A metà aprile, nel cortile del Tempio di Jokhang a Lhasa, era cominciato l’esame annuale per accedere al Geshe Lharampa: il massimo grado accademico del Buddhismo tibetano, riservato ai religiosi ed equivalente a un Dottorato in istruzione superiore. Ebbene, dopo 10 giorni di scritti alternati alle sessioni di dibattito pubblico sul Dharma, valutati anche dai propri abati, 13 di loro sono stati premiati. In testa alla classifica, un monaco 42enne – arrivato dal monastero Yendum della città di Chamdo dopo ben 29 anni di preparazione.
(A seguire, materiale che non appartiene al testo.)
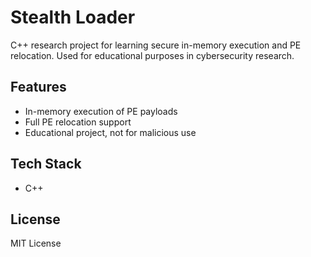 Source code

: # Stealth Loader

C++ research project for learning secure in-memory execution and PE relocation. Used for educational purposes in cybersecurity research.

## Features
- In-memory execution of PE payloads
- Full PE relocation support
- Educational project, not for malicious use

## Tech Stack
- C++

## License
MIT License
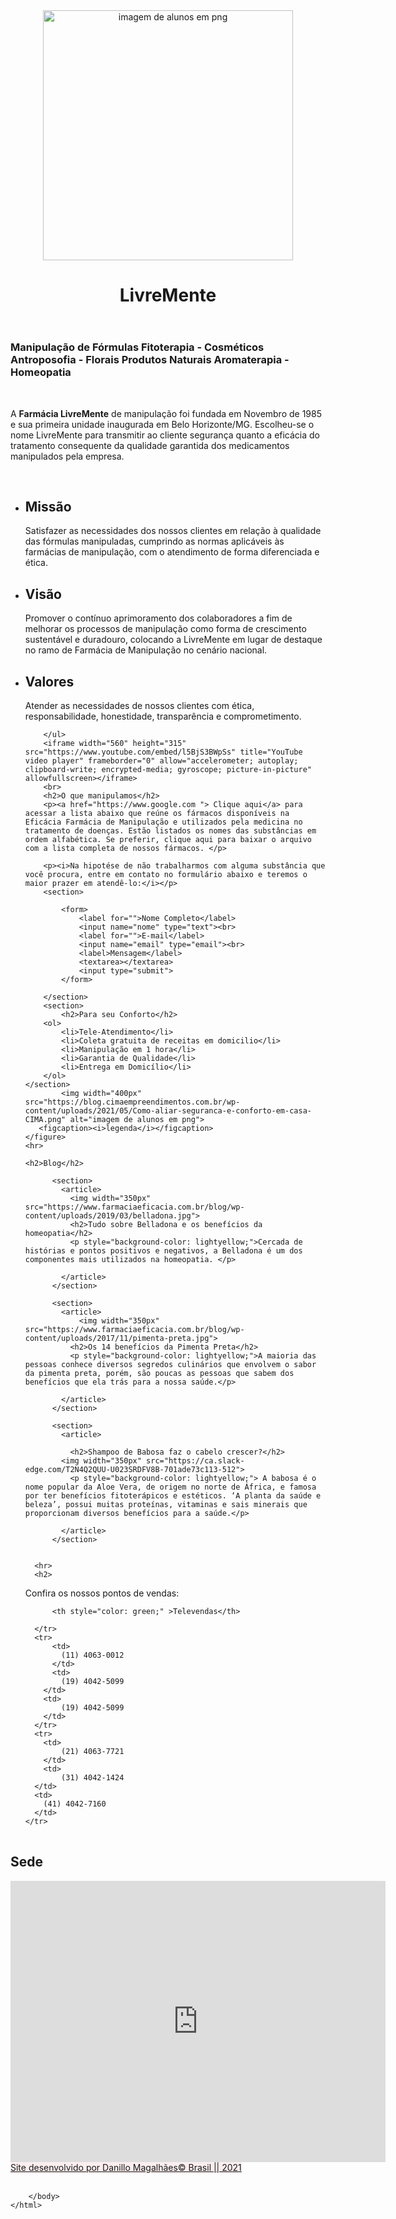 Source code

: <DOCTYPE html>
    <html>
      <head> <!--informações do site-->
        <meta charset="UTF-8">
            <title>LivreMente: Farmácia de Homeopatia</title>
        <meta name="" description="Farmácia de Homeopatia">
      </head>
      <body> <!--conteúdo do site-->
        <header><!--cabeçalho-->
            <img width="400px"  src="https://floratus.com.br/wp-content/uploads/2020/05/o-que-a-homeopatia-pode-fazer-por-voce-800x500.jpg" alt="imagem de alunos em png">           
          <h1>LivreMente</h1> 
        </header>
        <main>
       <h3>Manipulação de Fórmulas
        Fitoterapia - Cosméticos
        Antroposofia - Florais
        Produtos Naturais
        Aromaterapia - Homeopatia</h3>
        <br>
        <p>A <b>Farmácia LivreMente</b> de manipulação foi fundada em Novembro de 1985 e sua primeira unidade inaugurada em Belo Horizonte/MG. Escolheu-se o nome LivreMente para transmitir ao cliente segurança quanto a eficácia do tratamento consequente da qualidade garantida dos medicamentos manipulados pela empresa.</p>
        <br>
        <ul>
        <li><h2>Missão</h2>
            Satisfazer as necessidades dos nossos clientes em relação à qualidade das fórmulas manipuladas, cumprindo as normas aplicáveis às farmácias de manipulação, com o atendimento de forma diferenciada e ética. </li>
        <li><h2>Visão</h2>
            Promover o contínuo aprimoramento dos colaboradores a fim de melhorar os processos de manipulação como forma de crescimento sustentável e duradouro, colocando a LivreMente em lugar de destaque no ramo de Farmácia de Manipulação no cenário nacional.</li>
        <li><h2>Valores</h2>   
            Atender as necessidades de nossos clientes com ética, responsabilidade, honestidade, transparência e comprometimento.</li>
           
        </ul>
        <iframe width="560" height="315" src="https://www.youtube.com/embed/l5BjS3BWpSs" title="YouTube video player" frameborder="0" allow="accelerometer; autoplay; clipboard-write; encrypted-media; gyroscope; picture-in-picture" allowfullscreen></iframe>
        <br>
        <h2>O que manipulamos</h2>
        <p><a href="https://www.google.com "> Clique aqui</a> para acessar a lista abaixo que reúne os fármacos disponíveis na Eficácia Farmácia de Manipulação e utilizados pela medicina no tratamento de doenças. Estão listados os nomes das substâncias em ordem alfabética. Se preferir, clique aqui para baixar o arquivo com a lista completa de nossos fármacos. </p>

        <p><i>Na hipotése de não trabalharmos com alguma substância que você procura, entre em contato no formulário abaixo e teremos o maior prazer em atendê-lo:</i></p>
        <section>
   
            <form>
                <label for="">Nome Completo</label>
                <input name="nome" type="text"><br>
                <label for="">E-mail</label>
                <input name="email" type="email"><br>
                <label>Mensagem</label>
                <textarea></textarea>
                <input type="submit">
            </form>

        </section>
        <section>
            <h2>Para seu Conforto</h2>
        <ol>
            <li>Tele-Atendimento</li>
            <li>Coleta gratuita de receitas em domicilio</li>
            <li>Manipulação em 1 hora</li>
            <li>Garantia de Qualidade</li>
            <li>Entrega em Domicílio</li>
        </ol>
    </section>
            <img width="400px"  src="https://blog.cimaempreendimentos.com.br/wp-content/uploads/2021/05/Como-aliar-seguranca-e-conforto-em-casa-CIMA.png" alt="imagem de alunos em png">
       <figcaption><i>legenda</i></figcaption>
    </figure>
    <hr>

    <h2>Blog</h2>
 
          <section>
            <article>
              <img width="350px" src="https://www.farmaciaeficacia.com.br/blog/wp-content/uploads/2019/03/belladona.jpg">
              <h2>Tudo sobre Belladona e os benefícios da homeopatia</h2>
              <p style="background-color: lightyellow;">Cercada de histórias e pontos positivos e negativos, a Belladona é um dos componentes mais utilizados na homeopatia. </p>
    
            </article>
          </section>

          <section>
            <article>
                <img width="350px" src="https://www.farmaciaeficacia.com.br/blog/wp-content/uploads/2017/11/pimenta-preta.jpg">
              <h2>Os 14 benefícios da Pimenta Preta</h2>
              <p style="background-color: lightyellow;">A maioria das pessoas conhece diversos segredos culinários que envolvem o sabor da pimenta preta, porém, são poucas as pessoas que sabem dos benefícios que ela trás para a nossa saúde.</p>
    
            </article>
          </section>

          <section>
            <article>
              
              <h2>Shampoo de Babosa faz o cabelo crescer?</h2>
            <img width="350px" src="https://ca.slack-edge.com/T2N4Q2QUU-U023SRDFV8B-701ade73c113-512">
              <p style="background-color: lightyellow;"> A babosa é o nome popular da Aloe Vera, de origem no norte de África, e famosa por ter benefícios fitoterápicos e estéticos. ‘A planta da saúde e beleza’, possui muitas proteínas, vitaminas e sais minerais que proporcionam diversos benefícios para a saúde.</p>
    
            </article>
          </section>
    

      <hr>
      <h2>
Confira os nossos pontos de vendas:
    </h2>
<table>
      <tr>

          <th style="color: green;" >Televendas</th>

      </tr>
      <tr>
          <td>
            (11) 4063-0012
          </td>
          <td>
            (19) 4042-5099     
        </td>
        <td>
            (19) 4042-5099
        </td>
      </tr>
      <tr>
        <td>
            (21) 4063-7721
        </td>
        <td>
            (31) 4042-1424
      </td>
      <td>
        (41) 4042-7160
      </td>
    </tr>

  </table>
    </main>
    <footer>
            <h2>Sede</h2>
            <iframe src="https://www.google.com/maps/embed?pb=!1m18!1m12!1m3!1d120048.47145905727!2d-44.03408995118902!3d-19.902702597147073!2m3!1f0!2f0!3f0!3m2!1i1024!2i768!4f13.1!3m3!1m2!1s0xa690cacacf2c33%3A0x5b35795e3ad23997!2sBelo%20Horizonte%2C%20MG!5e0!3m2!1spt-BR!2sbr!4v1637719377689!5m2!1spt-BR!2sbr" width="600" height="450" style="border:0;" allowfullscreen="" loading="lazy"></iframe><br>
          <a style="background-color: rgb(252, 238, 238);" href="http://www.google.com" target="_blank">Site desenvolvido por Danillo Magalhães© Brasil || 2021</a>
        </footer>
        <br>

        </body>
    </html>
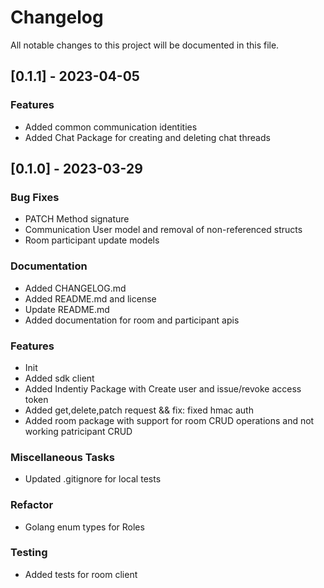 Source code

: # Changelog

All notable changes to this project will be documented in this file.

## [0.1.1] - 2023-04-05

### Features

- Added common communication identities
- Added Chat Package for creating and deleting chat threads

## [0.1.0] - 2023-03-29

### Bug Fixes

- PATCH Method signature
- Communication User model and removal of non-referenced structs
- Room participant update models

### Documentation

- Added CHANGELOG.md
- Added README.md and license
- Update README.md
- Added documentation for room and participant apis

### Features

- Init
- Added sdk client
- Added Indentiy Package with Create user and issue/revoke access token
- Added get,delete,patch request && fix: fixed hmac auth
- Added room package with support for room CRUD operations and not working patricipant CRUD

### Miscellaneous Tasks

- Updated .gitignore for local tests

### Refactor

- Golang enum types for Roles

### Testing

- Added tests for room client

<!-- generated by git-cliff -->
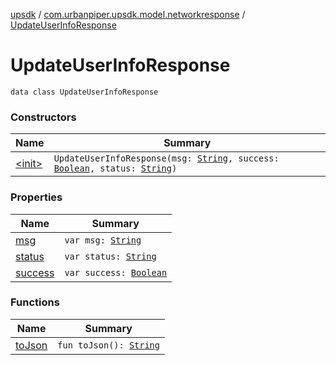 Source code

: [upsdk](../../index.md) / [com.urbanpiper.upsdk.model.networkresponse](../index.md) / [UpdateUserInfoResponse](./index.md)

# UpdateUserInfoResponse

`data class UpdateUserInfoResponse`

### Constructors

| Name | Summary |
|---|---|
| [&lt;init&gt;](-init-.md) | `UpdateUserInfoResponse(msg: `[`String`](https://kotlinlang.org/api/latest/jvm/stdlib/kotlin/-string/index.html)`, success: `[`Boolean`](https://kotlinlang.org/api/latest/jvm/stdlib/kotlin/-boolean/index.html)`, status: `[`String`](https://kotlinlang.org/api/latest/jvm/stdlib/kotlin/-string/index.html)`)` |

### Properties

| Name | Summary |
|---|---|
| [msg](msg.md) | `var msg: `[`String`](https://kotlinlang.org/api/latest/jvm/stdlib/kotlin/-string/index.html) |
| [status](status.md) | `var status: `[`String`](https://kotlinlang.org/api/latest/jvm/stdlib/kotlin/-string/index.html) |
| [success](success.md) | `var success: `[`Boolean`](https://kotlinlang.org/api/latest/jvm/stdlib/kotlin/-boolean/index.html) |

### Functions

| Name | Summary |
|---|---|
| [toJson](to-json.md) | `fun toJson(): `[`String`](https://kotlinlang.org/api/latest/jvm/stdlib/kotlin/-string/index.html) |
Perché “Ge-she” segna una tradizione risalente a 900 anni fa e significa “virtù-sapere”, mentre “Lharampa” designa da 400 anni il più alto dei 4 livelli del sistema di laurea che regola gli insegnamenti esoterici della Scuola Gelug. I candidati, mediamente 45enni e provenienti anche dalla provincia dello Yunnan, si sono infatti confrontati dopo almeno 15 anni di studio dei ‘Cinque Grandi Testi Canonici’ indiani alla radice del Buddhismo tibetano (Abhidharma, Prajñāpāramitā, Madhyamaka, Pramana e Vinaya). E, questo, perché il grado di Geshe è un onore sacro e quindi l’aspirazione di una vita – tant’è che, assieme alle reincarnazioni dei Buddha viventi, questo titolo accademico è uno dei pilastri dell’impianto filosofico-spirituale dell’Altopiano, della sua continuazione e della sua fioritura.

Negli ultimi 20 anni, circa 202 monaci hanno raggiunto il Dottorato – nel frattempo reso disponibile (con il nome Geshema) anche alle suore grazie alla prima donna in assoluto a ottenere il titolo: Kelsang Wangmo. Di origine tedesca e cattolica, ordinata suora tibetana nel 1991, studiosa degli argomenti richiesti per 17 anni, docente di filosofia buddhista a Dharamsala dal 2004 e premiata con il Geshe nel 2011.
Un’eccezione dalla regola plurisecolare, determinata delle sue evidenti capacità e che, solo un anno dopo, avrebbe aperto il sistema alle altre monache meritevoli, da allora dottorate a centinaia. Una riforma davvero rivoluzionaria, che ha inserito in un sistema tradizionalmente maschile la più equa uguaglianza di genere e di opportunità – ruoli accademici e di leadership inclusi.

Tradizione e vitalità, dunque. Che, con ogni generazione e differenza, donano nuova linfa e nuova vita a una delle più antiche sapienze al mondo. Curata, protetta e portata avanti in tutte le sue espressioni, scritture e rituali compresi.